Eviction Notice Without A Cause
Most landlords use a “30-Day or 60-Day Notice to Vacate” to end a month-to-month tenancy even if the tenant is not doing anything wrong.
This notice is rarely given because there are only a few cities that allow a landlord to evict a tenant without a reason.
Top 5 Legal Reasons to Evict a Tenant
A landlord or property manager can’t just evict a tenant. As I said earlier, in most areas, there must be a valid reason why a tenant will be removed from the property.
This is why notices are given before you can evict a tenant.
It’s important to check the tenancy law in your area first before you decide to evict a tenant. To help you have a better understanding, here are 5 legal reasons to evict a tenant.
Late Rent Or Non-payment of Rent
This is the most common legal reason to evict. The decision is up to you if you would let your tenant have more time to come up with a solution or deliver a pay or quit notice.
If you decide to give a pay or quit notice, make sure that its wording meets the terms of the tenancy laws in your area.
Violation of Lease/Rental Agreement
One of the most common reasons for evicting a tenant is that he’s broken the terms of the rental agreement.
Most often, tenants like this end up damaging the rented property beyond normal wear and tear.
If this happens, you’re within your legal rights to issue a comply/cure or quit notice.
Just be sure you carefully determine whether the tenant made an innocent mistake or has willfully ignored the terms in your agreement.
No Longer Renting
Another common reason eviction happens is that the landlord of a property has decided to take the rental unit and go out of business.
Each state has strict laws about how landlords must handle instances like these. Before you withdraw your tenants, make sure to check the tenancy law in your area first and follow the correct procedure.
Also, giving a proper notice to your tenants is a must.

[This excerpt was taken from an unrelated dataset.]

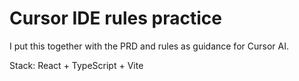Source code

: # Cursor IDE rules practice

I put this together with the PRD and rules as guidance for Cursor AI.

Stack: React + TypeScript + Vite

All residential properties restrict illegal activities inside the rented properties. The property manager can immediately issue an eviction notice if the tenant has used the rental unit or the common areas of the premises for illegal activities.
Examples of illegal activities are manufacturing, selling, or using illegal drugs.
Rehabilitation, Demolition or Sale
The last common reason tenants are evicted is that the property is about to be rehabilitated, demolished, or will be up for sale.
But before you could do this, you’re still obliged to follow certain guidelines in removing your tenants.
A notice must be given explaining why the rental unit will no longer be habitable.
Remember that if you try to pressure your tenants into leaving their rented property sans explanation for this situation, it will lead you to several legal troubles.
Whether for rehabilitation, demolition or sale of the property, it’s important that property managers follow the right steps for all. Especially if it’s concerning drastic changes that’ll be done to the rental property.
Always remember to check the tenancy law in your area before proceeding with your decision of removing tenants from the property.
Final Thoughts on a Property Manager’s Guide to Tenancy Law
Having knowledge about the eviction tenancy law in your area can help you avoid mishandling eviction cases in your rental property.
Before you could evict a tenant, you need to give the right notice first. Make sure that you have a valid reason why you are removing a tenant from their rented property.
The common reasons for eviction are late rent or non-payment of rent, violation of lease/rental agreement, illegal activities, the rental property going out of business, and the property being under rehabilitation, demolition or for sale.
Just keep in mind that eviction tenancy law is there for a reason. If you fail to comply with the law and evict your tenant without the right procedure, you might be the one to end up behind bars.